Rifaximin Monotherapy Reduces Risk for Overt Hepatic Encephalopathy Recurrence

The next trial looked at rifaximin monotherapy for prevention of relapse of overt hepatic encephalopathy. 

Rifaximin has been added to the baseline primary treatment of lactulose, a combination that has been analyzed in pivotal studies. However, lactulose is a difficult drug to titrate. We typically ask patients to let us know if they have Bristol Stool Scale scores ≥ 6. This results in an inordinate number of calls back to the clinic or office. Diarrhea is a particular problem in these patients. 

This study, which was presented by Dr Jasmohan S. Bajaj from Virginia Commonwealth University, analyzed data from two randomized trials: a phase 3, double-blind trial and a phase 4 open-label trial. Both studies were conducted in patients with Child-Pugh classification A and B cirrhosis, whose overt hepatic encephalopathy was graded with a Conn score ≤ 1. Researchers only looked at those patients who received rifaximin 550 mg twice daily without lactulose, or lactulose titrated to a target of two to three soft stools a day plus placebo. The primary endpoint, which was used in both trials, was time to first breakthrough overt hepatic encephalopathy episode, measured as a Conn score ≥ 2.

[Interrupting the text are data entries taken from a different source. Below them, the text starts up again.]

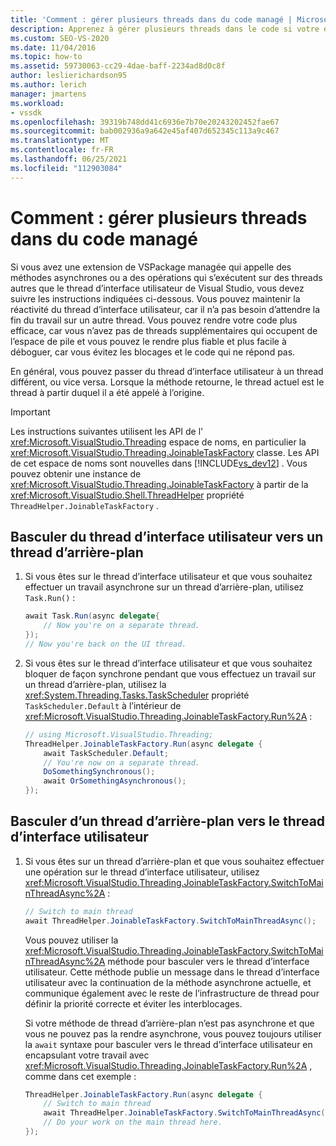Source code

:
 ```yaml
---
title: 'Comment : gérer plusieurs threads dans du code managé | Microsoft Docs'
description: Apprenez à gérer plusieurs threads dans le code si votre extension VSPackage managée appelle des méthodes asynchrones ou a des opérations à partir du thread d’interface utilisateur de Visual Studio.
ms.custom: SEO-VS-2020
ms.date: 11/04/2016
ms.topic: how-to
ms.assetid: 59730063-cc29-4dae-baff-2234ad8d0c8f
author: leslierichardson95
ms.author: lerich
manager: jmartens
ms.workload:
- vssdk
ms.openlocfilehash: 39319b748dd41c6936e7b70e20243202452fae67
ms.sourcegitcommit: bab002936a9a642e45af407d652345c113a9c467
ms.translationtype: MT
ms.contentlocale: fr-FR
ms.lasthandoff: 06/25/2021
ms.locfileid: "112903084"
---
```

# <a name="how-to-manage-multiple-threads-in-managed-code"></a>Comment : gérer plusieurs threads dans du code managé
Si vous avez une extension de VSPackage managée qui appelle des méthodes asynchrones ou a des opérations qui s’exécutent sur des threads autres que le thread d’interface utilisateur de Visual Studio, vous devez suivre les instructions indiquées ci-dessous. Vous pouvez maintenir la réactivité du thread d’interface utilisateur, car il n’a pas besoin d’attendre la fin du travail sur un autre thread. Vous pouvez rendre votre code plus efficace, car vous n’avez pas de threads supplémentaires qui occupent de l’espace de pile et vous pouvez le rendre plus fiable et plus facile à déboguer, car vous évitez les blocages et le code qui ne répond pas.

 En général, vous pouvez passer du thread d’interface utilisateur à un thread différent, ou vice versa. Lorsque la méthode retourne, le thread actuel est le thread à partir duquel il a été appelé à l’origine.

> [!IMPORTANT]
> Les instructions suivantes utilisent les API de l' <xref:Microsoft.VisualStudio.Threading> espace de noms, en particulier la <xref:Microsoft.VisualStudio.Threading.JoinableTaskFactory> classe. Les API de cet espace de noms sont nouvelles dans [!INCLUDE[vs_dev12](../extensibility/includes/vs_dev12_md.md)] . Vous pouvez obtenir une instance de <xref:Microsoft.VisualStudio.Threading.JoinableTaskFactory> à partir de la <xref:Microsoft.VisualStudio.Shell.ThreadHelper> propriété `ThreadHelper.JoinableTaskFactory` .

## <a name="switch-from-the-ui-thread-to-a-background-thread"></a>Basculer du thread d’interface utilisateur vers un thread d’arrière-plan

1. Si vous êtes sur le thread d’interface utilisateur et que vous souhaitez effectuer un travail asynchrone sur un thread d’arrière-plan, utilisez `Task.Run()` :

    ```csharp
    await Task.Run(async delegate{
        // Now you're on a separate thread.
    });
    // Now you're back on the UI thread.

    ```

2. Si vous êtes sur le thread d’interface utilisateur et que vous souhaitez bloquer de façon synchrone pendant que vous effectuez un travail sur un thread d’arrière-plan, utilisez la <xref:System.Threading.Tasks.TaskScheduler> propriété `TaskScheduler.Default` à l’intérieur de <xref:Microsoft.VisualStudio.Threading.JoinableTaskFactory.Run%2A> :

    ```csharp
    // using Microsoft.VisualStudio.Threading;
    ThreadHelper.JoinableTaskFactory.Run(async delegate {
        await TaskScheduler.Default;
        // You're now on a separate thread.
        DoSomethingSynchronous();
        await OrSomethingAsynchronous();
    });
    ```

## <a name="switch-from-a-background-thread-to-the-ui-thread"></a>Basculer d’un thread d’arrière-plan vers le thread d’interface utilisateur

1. Si vous êtes sur un thread d’arrière-plan et que vous souhaitez effectuer une opération sur le thread d’interface utilisateur, utilisez <xref:Microsoft.VisualStudio.Threading.JoinableTaskFactory.SwitchToMainThreadAsync%2A> :

    ```csharp
    // Switch to main thread
    await ThreadHelper.JoinableTaskFactory.SwitchToMainThreadAsync();
    ```

     Vous pouvez utiliser la <xref:Microsoft.VisualStudio.Threading.JoinableTaskFactory.SwitchToMainThreadAsync%2A> méthode pour basculer vers le thread d’interface utilisateur. Cette méthode publie un message dans le thread d’interface utilisateur avec la continuation de la méthode asynchrone actuelle, et communique également avec le reste de l’infrastructure de thread pour définir la priorité correcte et éviter les interblocages.

     Si votre méthode de thread d’arrière-plan n’est pas asynchrone et que vous ne pouvez pas la rendre asynchrone, vous pouvez toujours utiliser la `await` syntaxe pour basculer vers le thread d’interface utilisateur en encapsulant votre travail avec <xref:Microsoft.VisualStudio.Threading.JoinableTaskFactory.Run%2A> , comme dans cet exemple :

    ```csharp
    ThreadHelper.JoinableTaskFactory.Run(async delegate {
        // Switch to main thread
        await ThreadHelper.JoinableTaskFactory.SwitchToMainThreadAsync();
        // Do your work on the main thread here.
    });
    ```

There were 125 patients in the rifaximin group and 145 patients in the lactulose group. Patients in both groups had mean age of 57 years and a median Model for End-Stage Liver Disease score of 12. 

Treatment with rifaximin produced significantly striking results. In the rifaximin group, the risk for breakthrough overt hepatic encephalopathy episodes was reduced by 60%, with a number needed to treat of 4, which is extremely powerful. Regarding mortality reduction, the number needed to treat with rifaximin alone was 19. 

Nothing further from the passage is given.